I am studying cohomology using Chapter 3 of Hatcher's Algebraic Topology, and he defines (singular) cohomology with coefficients as follows:
Given a space $X$ and an abelian group $G$, we first take the singular chain complex with $\mathbb{Z}$ coefficients, dualize by applying $\text{Hom}(-, G)$ to obtain the cochain complex, and then we let the $n$th cohomology group with $G$ coefficients $H^{n}(X; G)$ to be the $n$th homology group of this cochain complex.
But what if we instead want to take $G$ coefficients everywhere, and start out with the singular chain complex with $G$ coefficients? In other words, what if we instead took $$ \cdots \xrightarrow[]{} C_{n+1}(X; G) \xrightarrow[]{\partial_{n+1}} C_{n}(X; G) \xrightarrow[]{\partial_{n}} C_{n-1}(X; G) \xrightarrow[]{} \cdots$$ to begin with (where $C_{n}(X; G)$ consists of formal sums of singular $n$-simplices with $G$ coefficents), dualized by applying $\text{Hom}(-, G)$ to obtain the cochain complex $$\cdots \xleftarrow[]{} \text{Hom}(C_{n+1}(X; G), G) \xleftarrow[]{\delta_{n+1}} \text{Hom}(C_{n}(X; G), G) \xleftarrow[]{\delta_{n}} \text{Hom}(C_{n-1}(X; G), G) \xleftarrow[]{} \cdots,$$ and defined the alternate $n$th cohomology group with $G$ coefficients $h^{n}(X;G)$ to be the $n$th homology group of this cochain complex?
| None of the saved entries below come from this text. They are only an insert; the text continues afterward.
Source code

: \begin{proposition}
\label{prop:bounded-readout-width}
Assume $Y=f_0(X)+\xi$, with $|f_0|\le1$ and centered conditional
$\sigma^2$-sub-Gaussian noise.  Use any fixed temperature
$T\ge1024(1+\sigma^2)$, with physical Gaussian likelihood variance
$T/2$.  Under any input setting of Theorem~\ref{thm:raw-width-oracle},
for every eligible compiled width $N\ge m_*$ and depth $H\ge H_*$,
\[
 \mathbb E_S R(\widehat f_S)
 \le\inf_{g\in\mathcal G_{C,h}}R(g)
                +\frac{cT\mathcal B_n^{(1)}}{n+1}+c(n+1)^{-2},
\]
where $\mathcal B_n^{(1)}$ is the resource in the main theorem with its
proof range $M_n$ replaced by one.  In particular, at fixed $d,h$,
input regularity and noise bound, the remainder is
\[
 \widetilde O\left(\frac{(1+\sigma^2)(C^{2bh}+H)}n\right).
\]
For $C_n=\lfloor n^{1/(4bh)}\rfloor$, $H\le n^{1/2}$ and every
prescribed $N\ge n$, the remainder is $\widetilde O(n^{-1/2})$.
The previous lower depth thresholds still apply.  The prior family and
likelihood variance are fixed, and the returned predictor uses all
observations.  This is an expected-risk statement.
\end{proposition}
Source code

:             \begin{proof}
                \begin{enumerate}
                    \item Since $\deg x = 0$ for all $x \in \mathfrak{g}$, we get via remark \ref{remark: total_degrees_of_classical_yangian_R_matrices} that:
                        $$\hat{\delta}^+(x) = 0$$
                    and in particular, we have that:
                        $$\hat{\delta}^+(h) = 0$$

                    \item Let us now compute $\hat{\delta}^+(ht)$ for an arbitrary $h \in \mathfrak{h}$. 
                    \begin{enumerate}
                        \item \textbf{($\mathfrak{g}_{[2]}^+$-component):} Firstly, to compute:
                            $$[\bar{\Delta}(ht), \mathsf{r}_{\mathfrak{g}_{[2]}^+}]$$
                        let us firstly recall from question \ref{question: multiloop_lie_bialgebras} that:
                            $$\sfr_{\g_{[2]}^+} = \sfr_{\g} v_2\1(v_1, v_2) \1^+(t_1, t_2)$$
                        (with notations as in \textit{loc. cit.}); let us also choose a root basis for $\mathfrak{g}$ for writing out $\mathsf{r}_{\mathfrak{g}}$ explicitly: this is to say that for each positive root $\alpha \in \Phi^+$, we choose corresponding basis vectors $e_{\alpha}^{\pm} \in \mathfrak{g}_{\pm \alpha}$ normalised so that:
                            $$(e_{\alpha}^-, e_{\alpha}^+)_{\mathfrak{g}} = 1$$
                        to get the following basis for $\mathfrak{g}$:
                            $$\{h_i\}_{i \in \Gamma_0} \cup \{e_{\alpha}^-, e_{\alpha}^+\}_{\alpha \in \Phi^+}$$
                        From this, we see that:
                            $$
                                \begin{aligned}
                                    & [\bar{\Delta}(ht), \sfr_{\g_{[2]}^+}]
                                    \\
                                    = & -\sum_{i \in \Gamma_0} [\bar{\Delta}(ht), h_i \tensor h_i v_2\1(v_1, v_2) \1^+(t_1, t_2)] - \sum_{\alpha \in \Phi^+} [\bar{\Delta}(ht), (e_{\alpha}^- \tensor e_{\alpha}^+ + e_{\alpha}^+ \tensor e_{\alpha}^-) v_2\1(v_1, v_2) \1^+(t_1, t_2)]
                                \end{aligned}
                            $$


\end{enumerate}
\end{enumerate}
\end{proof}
I know that if you put the universal coefficient theorem for homology and the universal coefficient theorem for cohomology, you can express $h^{n}(X;G)$ in terms of $\mathbb{Z}$-homology $H_{*}(X)$. To be more precise, from the universal coefficient theorems we have the following split short exact sequences for a chain complex $C$ of free abelian groups: $$0 \to H_{n}(C) \otimes G \to H_{n}(C; G) \to \text{Tor}(H_{n-1}(C), G) \to 0$$ and
$$0 \to \text{Ext}(H_{n-1}(C), G) \to H^{n}(C; G) \to \text{Hom}(H_{n}(C), G) \to 0.$$
Taking $C$ to be $$ \cdots \xrightarrow[]{} C_{n+1}(X; G) \xrightarrow[]{\partial_{n+1}} C_{n}(X; G) \xrightarrow[]{\partial_{n}} C_{n-1}(X; G) \xrightarrow[]{} \cdots,$$ it follows from the second split short exact sequence that $$h^{n}(X; G) = H^{n}(C; G) \cong \text{Ext}(H_{n-1}(C), G) \oplus \text{Hom}(H_{n}(C), G) = \text{Ext}(H_{n-1}(X; G), G) \oplus \text{Hom}(H_{n}(X; G), G).$$
Then, taking $C$ to be the singular chain complex for $X$ with $\mathbb{Z}$ coefficients, it follows from the first split short exact sequence that $$H_{n}(X; G) \cong (H_{n}(X) \otimes G) \oplus \text{Tor}(H_{n-1}(X), G).$$
Putting these two together, we have \begin{align*} h^{n}(X; G) &\cong \text{Ext}\left((H_{n-1}(X) \otimes G) \oplus \text{Tor}(H_{n-2}(X), G), G\right) \\ & \hphantom{1} \hphantom{1} \hphantom{1} \oplus \text{Hom}((H_{n}(X) \otimes G) \oplus \text{Tor}(H_{n-1}(X), G), G)\\ &\cong \text{Ext}(H_{n-1}(X) \otimes G, G) \oplus \text{Ext}(\text{Tor}(H_{n-2}(X), G), G) \\ & \hphantom{1} \hphantom{1} \hphantom{1} \oplus \text{Hom}(H_{n}(X) \otimes G, G) \oplus \text{Hom}(\text{Tor}(H_{n-1}(X), G), G). \end{align*}
My question is: is there any way to simplify the ugly expression for $h^{n}(X; G)$ above to better see what is going on?
One observation:
- I know that by the tensor-hom adjunction we can write $$\text{Hom}(H_{n}(X) \otimes G, G) \cong \text{Hom}(H_{n}(X), \text{Hom}(G, G)).$$ So, $h^{n}(X; G)$ contains information about what happens when we dualize $H_{n}(X)$ with respect to $\text{Hom}(G, G)$, which is sort of what we expect (because we dualized with respect to $G$ twice).
I don't really know what to do with $\text{Ext}$ and $\text{Tor}$ when the group $G$ is not $\mathbb{Z}$, so I'm a bit stuck on the other terms. I tried making the assumption that $H_{*}(X)$ was finitely generated, but it didn't help much.